Liberals are treating a new Congressional Budget Office study showing that income inequality increased in America over the last three decades as the smoking gun they’d always been looking for—the ultimate indictment of America, capitalism, and apple pie.
The Nation’s George Vornick wrote a piece titled “Yes, Virginia, There Is Income Inequality,” billing the CBO’s finding as “dramatic.” And he wondered whether the study, released as the Occupy Wall Street protests gather steam, would finally force the Republicans on the deficit reduction super committee to face some “uncomfortable truths.” New York magazine’s Jonathan Chait wasted no time in accusing those not in a tizzy over the study of being “blinkered ideologues” and “income inequality deniers.”
But if not everyone is alarmed by dubious claims about rising Gini co-efficients, a metric that measures income inequality, is it because they are “blinkered ideologues” and "deniers." No. Income inequality tells us zilch about the only thing that really matters: Are the lives of Americans, rich, poor, and in between, getting better or worse?
The finding that generated the most headlines was that the after-tax household income of the top 1 percent of Americans grew by 275 percent between 1979 and 2007. But this figure was based on outdated pre-recession data that omitted 2008 and 2009, when the “1 percenters” saw a decade's worth of gains wiped out. This is nothing to weep over. They took the risk and they lost.
But is the fate of those lower on the totem pole cause for panic?

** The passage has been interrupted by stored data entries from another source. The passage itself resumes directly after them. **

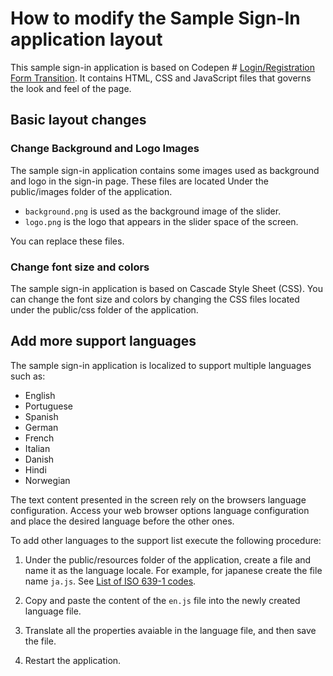 
# How to modify the Sample Sign-In application layout

This sample sign-in application is based on Codepen # [Login/Registration Form Transition](https://codepen.io/suez/pen/RpNXOR). It contains HTML, CSS and JavaScript files that governs the look and feel of the page.

## Basic layout changes

### Change Background and Logo Images 

The sample sign-in application contains some images used as background and logo in the sign-in page.
These files are located Under the public/images folder of the application.
- `background.png` is used as the background image of the slider.
- `logo.png` is the logo that appears in the slider space of the screen.

You can replace these files.

### Change font size and colors

The sample sign-in application is based on Cascade Style Sheet (CSS).
You can change the font size and colors by changing the CSS files located under the public/css folder of the application.

## Add more support languages

The sample sign-in application is localized to support multiple languages such as:

- English
- Portuguese
- Spanish
- German
- French
- Italian
- Danish
- Hindi
- Norwegian

The text content presented in the screen rely on the browsers language configuration. Access your web browser options language configuration and place the desired language before the other ones.

To add other languages to the support list execute the following procedure:

1. Under the public/resources folder of the application, create a file and name it as the language locale.
For example, for japanese create the file name `ja.js`.
See [List of ISO 639-1 codes](]https://en.wikipedia.org/wiki/List_of_ISO_639-1_codes).

2. Copy and paste the content of the `en.js` file into the newly created language file.

3. Translate all the properties avaiable in the language file, and then save the file.

4. Restart the application.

Not really. The study reports that in the same period, households in the top quintile saw a 65 percent income gain; the vast middle in the 21st to 80th percentiles saw about a 40 percent gain; and the bottom quintile saw an 18 percent gain.

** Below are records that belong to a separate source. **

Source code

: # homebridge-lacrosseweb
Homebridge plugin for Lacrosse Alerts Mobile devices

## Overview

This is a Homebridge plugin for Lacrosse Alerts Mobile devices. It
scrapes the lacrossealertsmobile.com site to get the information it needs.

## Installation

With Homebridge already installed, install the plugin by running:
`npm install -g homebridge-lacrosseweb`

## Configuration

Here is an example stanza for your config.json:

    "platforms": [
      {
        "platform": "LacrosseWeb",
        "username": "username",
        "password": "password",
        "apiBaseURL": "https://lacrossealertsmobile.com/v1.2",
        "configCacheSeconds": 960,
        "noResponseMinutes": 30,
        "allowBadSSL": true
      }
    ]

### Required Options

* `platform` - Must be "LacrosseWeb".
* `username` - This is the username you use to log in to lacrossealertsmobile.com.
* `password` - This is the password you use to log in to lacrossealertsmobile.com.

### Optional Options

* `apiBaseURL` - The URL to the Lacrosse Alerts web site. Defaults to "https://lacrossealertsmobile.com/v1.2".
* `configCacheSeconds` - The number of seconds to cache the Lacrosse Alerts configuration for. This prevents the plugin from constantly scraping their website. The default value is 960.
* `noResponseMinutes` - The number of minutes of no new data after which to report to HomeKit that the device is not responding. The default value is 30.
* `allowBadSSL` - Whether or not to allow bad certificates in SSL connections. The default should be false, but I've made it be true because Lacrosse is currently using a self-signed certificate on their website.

In other words, no group lost ground or even stagnated. So why all this breast-beating?
Few, besides vulgar Marxists, believe in the “immiseration of the masses” theory of capitalism anymore—the idea that the wealth of the top few is extracted by exploiting the labor of the bottom many. Burying this notion is one of the enduring intellectual victories of market theorists.
The post-liberalization successes of India and China have convinced even ardent liberals that markets play a crucial role in raising productivity and relieving scarcity, vastly expanding the proverbial social pie so that everyone has more to go around.

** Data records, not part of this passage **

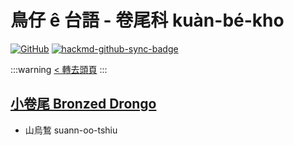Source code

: # 鳥仔 ê 台語 - 卷尾科 kuàn-bé-kho

[![GitHub](https://img.shields.io/badge/GitHub-black?logo=github)](https://github.com/siansiansu/tsiau-a-e-mia)
[![hackmd-github-sync-badge](https://hackmd.io/3HiNvoiMRCG3eGF3C_rtmA/badge)](https://hackmd.io/3HiNvoiMRCG3eGF3C_rtmA)

:::warning
[< 轉去頭頁](https://hackmd.io/@siansiansu/Hy4VzNvha)
:::

## [小卷尾 Bronzed Drongo](https://www.instagram.com/p/Cq8W9RuPR0-/)

- 山烏鶖 suann-oo-tshiu
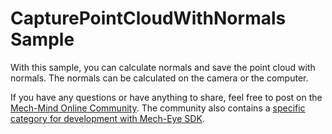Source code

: # CapturePointCloudWithNormals Sample

With this sample, you can calculate normals and save the point cloud with normals. The normals can be calculated on the camera or the computer.

If you have any questions or have anything to share, feel free to post on the [Mech-Mind Online Community](https://community.mech-mind.com/). The community also contains a [specific category for development with Mech-Eye SDK](https://community.mech-mind.com/c/mech-eye-sdk-development/19).

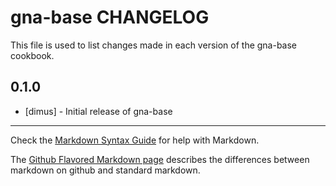 gna-base CHANGELOG
==================

This file is used to list changes made in each version of the gna-base cookbook.

0.1.0
-----
- [dimus] - Initial release of gna-base

- - -
Check the [Markdown Syntax Guide](http://daringfireball.net/projects/markdown/syntax) for help with Markdown.

The [Github Flavored Markdown page](http://github.github.com/github-flavored-markdown/) describes the differences between markdown on github and standard markdown.

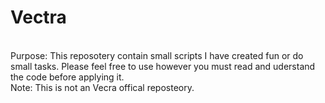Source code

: # Vectra

<br />Purpose: This reposotery contain small scripts I have created fun or do small tasks. Please feel free to use however you  must read and uderstand the code before applying it.
<br />Note: This is not an Vecra offical reposteory.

Of course, some gain more than others. But so what? Isn’t an unequal distribution of wealth preferable to an equal distribution of poverty? Is there any amount of inequality that liberal worrywarts would accept? Suppose the CBO had found that every group’s income increased by exactly 65 percent. Would they celebrate everyone’s good fortune or mourn the unwavering income gap? The question answers itself.
If liberals accept the market’s productive capacity but reject its distributive verdict, it’s because they think of the market as an abstraction that spews out wealth like a spigot, with who gets what being completely up for grabs. Rich people get more, they believe, because they are more skilled at clawing their way to the head of the line.
But in functioning markets, there is a connection between creating and gaining wealth. Those on the front lines of wealth creation get more than those at the back, regardless of whether they began as rich people or poor. Steve Jobs, whose net worth upon his death was $8.3 billion, got rich because he created a $360 billion company, not because he cut ahead of others. It bespeaks a profound conceptual misunderstanding to talk, as the CBO study does, about the growing concentration of income in the hands of the rich, as if the “rich” existed apart from the wealth—the value—they create.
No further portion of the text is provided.